Dezenas de milhares de africanos morrem todos os anos devido a mordeduras de serpente. O acesso ao tratamento pode ser difícil e a disponibilidade de antivenenos é escassa. Esta é uma crise de saúde.

Simon Isolomo levantou-se perto das 5 horas da manhã, despediu-se da mulher e dos sete filhos e saltou para a sua canoa escavada num tronco. Essa terça-feira de Dezembro de 2018 começara como muitas outras dos seus 30 anos de pescarias na província de Équateur, na República Democrática do Congo. Isolomo, um professor de francês de 52 anos, remando pelo rio Ikelemba rumo ao acampamento de pesca, na companhia de amigos.

Três horas mais tarde chegaram ao acampamento e Isolomo começou a verificar as linhas de pesca instaladas na véspera. Ao sentir que uma delas puxava, mergulhou a mão na água turva.


Uma dor aguda atordoou-o de imediato. O sangue escorreu de duas picadas marcadas na mão. Imediatamente abaixo da superfície da água, uma serpente amarelada com anéis negros (provavelmente uma cobra de água Naja annulata) esgueirou-se e desapareceu de vista.

Os companheiros de Isolomo ajudaram-no a embarcar na canoa e remaram furiosamente de regresso à sua aldeia, Iteli. Quando ali chegaram, cerca de três horas depois da mordedura, Isolomo encontrava-se quase inconsciente.

“Os olhos tinham mudado de cor e vomitava”, recorda Marie, a mulher, chorando enquanto conta a história. Depois de um curandeiro tradicional lhe aplicar um torniquete, partiram de canoa para o hospital em Mbandaka, a capital da província, a cem quilómetros de distância. Antes de lá chegarem, porém, Isolomo parou de respirar e morreu.

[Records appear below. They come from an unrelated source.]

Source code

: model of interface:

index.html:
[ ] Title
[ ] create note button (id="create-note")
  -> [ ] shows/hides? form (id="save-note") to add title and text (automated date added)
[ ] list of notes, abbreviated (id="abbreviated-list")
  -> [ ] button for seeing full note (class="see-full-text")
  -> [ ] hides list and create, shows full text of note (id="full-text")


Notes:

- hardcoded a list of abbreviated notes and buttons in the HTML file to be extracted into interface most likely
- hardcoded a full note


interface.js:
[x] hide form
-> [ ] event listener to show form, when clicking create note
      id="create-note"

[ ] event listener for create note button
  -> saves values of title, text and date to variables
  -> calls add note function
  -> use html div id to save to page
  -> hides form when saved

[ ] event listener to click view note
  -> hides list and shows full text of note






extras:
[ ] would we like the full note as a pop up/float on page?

A história de Isolomo ilustra a crise mundial provocada pelas mordeduras de serpente: picado numa região longínqua, a horas de distância do hospital mais próximo, não tinha quaisquer hipóteses. Segundo a Organização Mundial da Saúde (OMS), cerca de 138 mil pessoas morrem todos os anos de mordeduras de serpente a nível mundial, e aproximadamente 95% dessas mortes ocorrem em comunidades rurais pobres de países em desenvolvimento. Uma das zonas mais duramente atingidas é a África subsaariana, onde se crê que se registem 30 mil mortes por ano causadas por mordeduras de serpente. No entanto, segundo alguns especialistas, o número efectivo de baixas poderá ser o dobro. Um importante factor contributivo é a escassez do único medicamento capaz de neutralizar as toxinas das serpentes perigosas: o antiveneno. Para complicar a situação, muitas vítimas não vão ao hospital ou não chegam lá a tempo. Em muitas unidades de cuidados de saúde, o pessoal não recebeu formação suficiente para tratar mordeduras de serpente e, mesmo havendo disponibilidade do medicamento, este é demasiado caro para muitos. Além disso, a maior parte dos antivenenos africanos mais fiáveis precisam de ser guardados em áreas refrigeradas para se manterem estáveis e preservarem a eficácia. Com os cortes de electricidade frequentes, é quase impossível mantê-los refrigerados.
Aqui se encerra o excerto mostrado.